(MATERIAL TO PROCESS begins)
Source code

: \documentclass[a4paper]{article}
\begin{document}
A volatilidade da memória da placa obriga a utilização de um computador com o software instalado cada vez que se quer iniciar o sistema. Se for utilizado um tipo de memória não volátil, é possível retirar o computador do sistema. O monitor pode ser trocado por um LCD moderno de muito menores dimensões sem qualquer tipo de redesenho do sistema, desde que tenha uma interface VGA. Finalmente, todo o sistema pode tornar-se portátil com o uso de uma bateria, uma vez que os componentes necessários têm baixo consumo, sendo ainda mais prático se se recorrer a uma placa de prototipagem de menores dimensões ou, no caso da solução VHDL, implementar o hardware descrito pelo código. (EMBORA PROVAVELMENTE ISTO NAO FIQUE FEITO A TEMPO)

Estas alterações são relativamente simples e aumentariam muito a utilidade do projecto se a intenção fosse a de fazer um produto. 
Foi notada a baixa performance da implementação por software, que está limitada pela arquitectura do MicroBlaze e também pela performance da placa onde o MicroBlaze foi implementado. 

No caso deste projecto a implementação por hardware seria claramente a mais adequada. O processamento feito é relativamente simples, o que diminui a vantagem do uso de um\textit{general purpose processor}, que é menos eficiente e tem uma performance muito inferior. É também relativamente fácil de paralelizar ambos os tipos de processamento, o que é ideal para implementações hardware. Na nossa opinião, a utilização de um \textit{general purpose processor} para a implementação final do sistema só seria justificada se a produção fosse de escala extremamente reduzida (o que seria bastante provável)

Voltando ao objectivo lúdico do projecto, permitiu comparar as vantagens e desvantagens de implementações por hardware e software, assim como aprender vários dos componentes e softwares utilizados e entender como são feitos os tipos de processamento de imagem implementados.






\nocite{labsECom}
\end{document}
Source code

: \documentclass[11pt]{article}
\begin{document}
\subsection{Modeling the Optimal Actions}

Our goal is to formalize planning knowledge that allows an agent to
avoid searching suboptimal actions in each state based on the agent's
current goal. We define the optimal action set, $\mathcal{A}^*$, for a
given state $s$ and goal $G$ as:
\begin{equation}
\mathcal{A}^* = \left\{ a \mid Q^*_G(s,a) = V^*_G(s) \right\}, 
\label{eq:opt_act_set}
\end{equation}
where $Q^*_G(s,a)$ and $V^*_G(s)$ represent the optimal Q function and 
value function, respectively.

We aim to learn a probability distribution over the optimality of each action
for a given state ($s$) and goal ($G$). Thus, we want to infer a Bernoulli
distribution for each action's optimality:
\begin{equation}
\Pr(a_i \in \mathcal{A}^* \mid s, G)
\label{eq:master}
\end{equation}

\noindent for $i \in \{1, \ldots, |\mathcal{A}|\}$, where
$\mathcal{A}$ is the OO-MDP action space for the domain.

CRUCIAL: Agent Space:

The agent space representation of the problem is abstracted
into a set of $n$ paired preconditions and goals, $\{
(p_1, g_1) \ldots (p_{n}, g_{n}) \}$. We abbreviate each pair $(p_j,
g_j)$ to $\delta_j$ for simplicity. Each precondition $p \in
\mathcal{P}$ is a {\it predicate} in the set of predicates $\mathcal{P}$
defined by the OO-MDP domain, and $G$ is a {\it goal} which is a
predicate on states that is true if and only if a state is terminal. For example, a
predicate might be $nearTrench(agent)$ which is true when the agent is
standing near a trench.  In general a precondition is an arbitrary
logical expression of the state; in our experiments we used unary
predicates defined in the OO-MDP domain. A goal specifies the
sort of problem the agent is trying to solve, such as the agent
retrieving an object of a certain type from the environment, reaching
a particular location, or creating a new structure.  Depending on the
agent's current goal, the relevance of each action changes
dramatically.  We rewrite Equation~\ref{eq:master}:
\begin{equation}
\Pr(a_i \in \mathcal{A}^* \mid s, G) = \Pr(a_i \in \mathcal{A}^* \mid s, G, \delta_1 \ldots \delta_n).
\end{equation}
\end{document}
(MATERIAL TO PROCESS ends)
Transcribe, word for word, every line from the one containing "We aim to learn" through the final line of the entries, and nothing else.

• RESULT BELOW
We aim to learn a probability distribution over the optimality of each action
for a given state ($s$) and goal ($G$). Thus, we want to infer a Bernoulli
distribution for each action's optimality:
\begin{equation}
\Pr(a_i \in \mathcal{A}^* \mid s, G)
\label{eq:master}
\end{equation}

\noindent for $i \in \{1, \ldots, |\mathcal{A}|\}$, where
$\mathcal{A}$ is the OO-MDP action space for the domain.

CRUCIAL: Agent Space:

The agent space representation of the problem is abstracted
into a set of $n$ paired preconditions and goals, $\{
(p_1, g_1) \ldots (p_{n}, g_{n}) \}$. We abbreviate each pair $(p_j,
g_j)$ to $\delta_j$ for simplicity. Each precondition $p \in
\mathcal{P}$ is a {\it predicate} in the set of predicates $\mathcal{P}$
defined by the OO-MDP domain, and $G$ is a {\it goal} which is a
predicate on states that is true if and only if a state is terminal. For example, a
predicate might be $nearTrench(agent)$ which is true when the agent is
standing near a trench.  In general a precondition is an arbitrary
logical expression of the state; in our experiments we used unary
predicates defined in the OO-MDP domain. A goal specifies the
sort of problem the agent is trying to solve, such as the agent
retrieving an object of a certain type from the environment, reaching
a particular location, or creating a new structure.  Depending on the
agent's current goal, the relevance of each action changes
dramatically.  We rewrite Equation~\ref{eq:master}:
\begin{equation}
\Pr(a_i \in \mathcal{A}^* \mid s, G) = \Pr(a_i \in \mathcal{A}^* \mid s, G, \delta_1 \ldots \delta_n).
\end{equation}
\end{document}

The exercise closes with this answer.